Monday, May 16, 2016


          By request an explanation of the divestment movement making its way across university campuses.

          A few starting facts.  Universities have endowments, large pots of money that they use the interest from to fund things.  These exist at all levels: sometimes a particular research chair (a set professor’s job) will be funded by a particular endowment.  Or a faculty will have an endowment, or the university itself will.  The more money in these funds, the more the university collects.  Sometimes money comes in from major donations, or alumni shake-downs fundraising.  On top of these sources of endowment money, universities also invest the money in these funds to make more money.     

          Divestment is the opposite of investment. It’s a deliberate decision on the part of a fund manager (in this case a university) to not invest in a particular thing.  These kinds of issues also exist with regard to major pension funds (which universities also have).

          In recent years, there have been two controversial issues around divestment.  The first is to do with Israel.  Due to critiques of the way Palestinians are treated by Israel, there is a ‘Boycott, Divest, Sanction’ (BDS) movement which is especially prominent on campuses.  This movement calls for divestment from economic activity in Israel.  The idea is to pressure the Israeli government through an economic boycott.  As you’d imagine, this is controversial, and results are far from clear cut

          The other source of controversy has been divestment from fossil fuel companies.  In light of growing concerns over climate change, universities have faced pressure from students and academics to divest from fossil fuel companies.  Some groups have called for total divestment, others have called for divestment from companies which engage in climate change denial or overly aggressive fossil fuel exploration (oil sands, say).

         At issue is what principles should govern how a university uses its money.  Is the object just to make more money, or should there be other considerations?  Certain people argue that the fund manager’s job is to increase the fund, full stop.  The problem is, if people in a university setting are not willing to consider the moral implications of their decisions, who is?  It rings a bit hollow for institutions based on critical thought to intellectually harden themselves to an obvious problem. 

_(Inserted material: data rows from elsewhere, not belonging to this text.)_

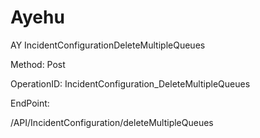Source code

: #     Ayehu


AY IncidentConfigurationDeleteMultipleQueues

Method: Post

OperationID: IncidentConfiguration_DeleteMultipleQueues

EndPoint:

/API/IncidentConfiguration/deleteMultipleQueues
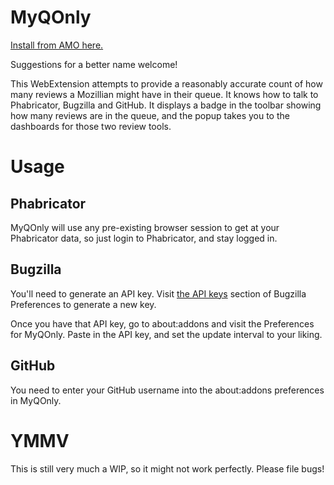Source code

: # MyQOnly

[Install from AMO here.](https://addons.mozilla.org/en-US/firefox/addon/myqonly/)

Suggestions for a better name welcome!

This WebExtension attempts to provide a reasonably accurate count of how many reviews a Mozillian might have in their queue. It knows how to talk to Phabricator, Bugzilla and GitHub. It displays a badge in the toolbar showing how many reviews are in the queue, and the popup takes you to the dashboards for those two review tools.

# Usage

## Phabricator

MyQOnly will use any pre-existing browser session to get at your Phabricator data, so just login to Phabricator, and stay logged in.

## Bugzilla

You'll need to generate an API key. Visit [the API keys](https://bugzilla.mozilla.org/userprefs.cgi?tab=apikey) section of Bugzilla Preferences to generate a new key.

Once you have that API key, go to about:addons and visit the Preferences for MyQOnly. Paste in the API key, and set the update interval to your liking.

## GitHub
You need to enter your GitHub username into the about:addons preferences in MyQOnly.

# YMMV

This is still very much a WIP, so it might not work perfectly. Please file bugs!
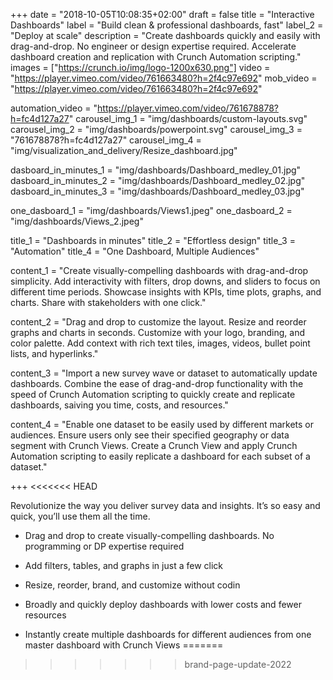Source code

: +++
date = "2018-10-05T10:08:35+02:00"
draft = false
title = "Interactive Dashboards"
label = "Build clean & professional dashboards, fast"
label_2 = "Deploy at scale"
description = "Create dashboards quickly and easily with drag-and-drop. No engineer or design expertise required. Accelerate dashboard creation and replication with Crunch Automation scripting."
images = ["https://crunch.io/img/logo-1200x630.png"]
video = "https://player.vimeo.com/video/761663480?h=2f4c97e692"
mob_video = "https://player.vimeo.com/video/761663480?h=2f4c97e692"

automation_video = "https://player.vimeo.com/video/761678878?h=fc4d127a27"
carousel_img_1 = "img/dashboards/custom-layouts.svg"
carousel_img_2 = "img/dashboards/powerpoint.svg"
carousel_img_3 = "761678878?h=fc4d127a27"
carousel_img_4 = "img/visualization_and_delivery/Resize_dashboard.jpg"

dasboard_in_minutes_1 = "img/dashboards/Dashboard_medley_01.jpg"
dasboard_in_minutes_2 = "img/dashboards/Dashboard_medley_02.jpg"
dasboard_in_minutes_3 = "img/dashboards/Dashboard_medley_03.jpg"


one_dasboard_1 = "img/dashboards/Views1.jpeg"
one_dasboard_2 = "img/dashboards/Views_2.jpeg"

title_1 = "Dashboards in minutes"
title_2 = "Effortless design"
title_3 = "Automation"
title_4 = "One Dashboard, Multiple Audiences"

content_1 = "Create visually-compelling dashboards with drag-and-drop simplicity. Add interactivity with filters, drop downs, and sliders to focus on different time periods. Showcase insights with KPIs, time plots, graphs, and charts. Share with stakeholders with one click."

content_2 = "Drag and drop to customize the layout. Resize and reorder graphs and charts in seconds. Customize with your logo, branding, and color palette. Add context with rich text tiles, images, videos, bullet point lists, and hyperlinks."

content_3 = "Import a new survey wave or dataset to automatically update dashboards. Combine the ease of drag-and-drop functionality with the speed of Crunch Automation scripting to quickly create and replicate dashboards, saiving you time, costs, and resources."

content_4  = "Enable one dataset to be easily used by different markets or audiences. Ensure users only see their specified geography or data segment with Crunch Views. Create a Crunch View and apply Crunch Automation scripting to easily replicate a dashboard for each subset of a dataset."

+++
<<<<<<< HEAD

Revolutionize the way you deliver survey data and insights. It’s so easy and quick, you’ll use them all the time.

* Drag and drop to create visually-compelling dashboards. No programming or DP expertise required

* Add filters, tables, and graphs in just a few click

* Resize, reorder, brand, and customize without codin

* Broadly and quickly deploy dashboards with lower costs and fewer resources

* Instantly create multiple dashboards for different audiences from one master dashboard with Crunch Views
=======
>>>>>>> brand-page-update-2022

          And so universities have found themselves increasingly in difficult positions, not necessarily wanting to divest but forced by their own university community to do something.

          Decisions on the largest scale are made by university boards of governors, or by committees of those boards.  So when you see a story about divestment in the news announcing that a university did or didn’t divest, it comes back to a board of governors decision.  More likely, though, it comes from the executive committee of the board.  As someone who’s sat on a university board of governors, I can tell you that the full board is unwieldy.  It can be a huge table, and meetings can’t go on for 12 hours (or shouldn’t), so a lot of the leg work is done elsewhere.  This can leave the president of the university with considerable influence.  Ultimately, the decision may in fact have been made by the president of the university.

          This puts some of them in uncomfortable situations.  In the long run, however, I suspect this issue will become moot.  Fossil fuel exploration is very, very expensive, and the issue of stranded assets may make certain kinds of fossil fuels unprofitable in the long run.  As that happens, universities (and everyone else) may automatically divest from those kinds of industries without having to be prompted to do so.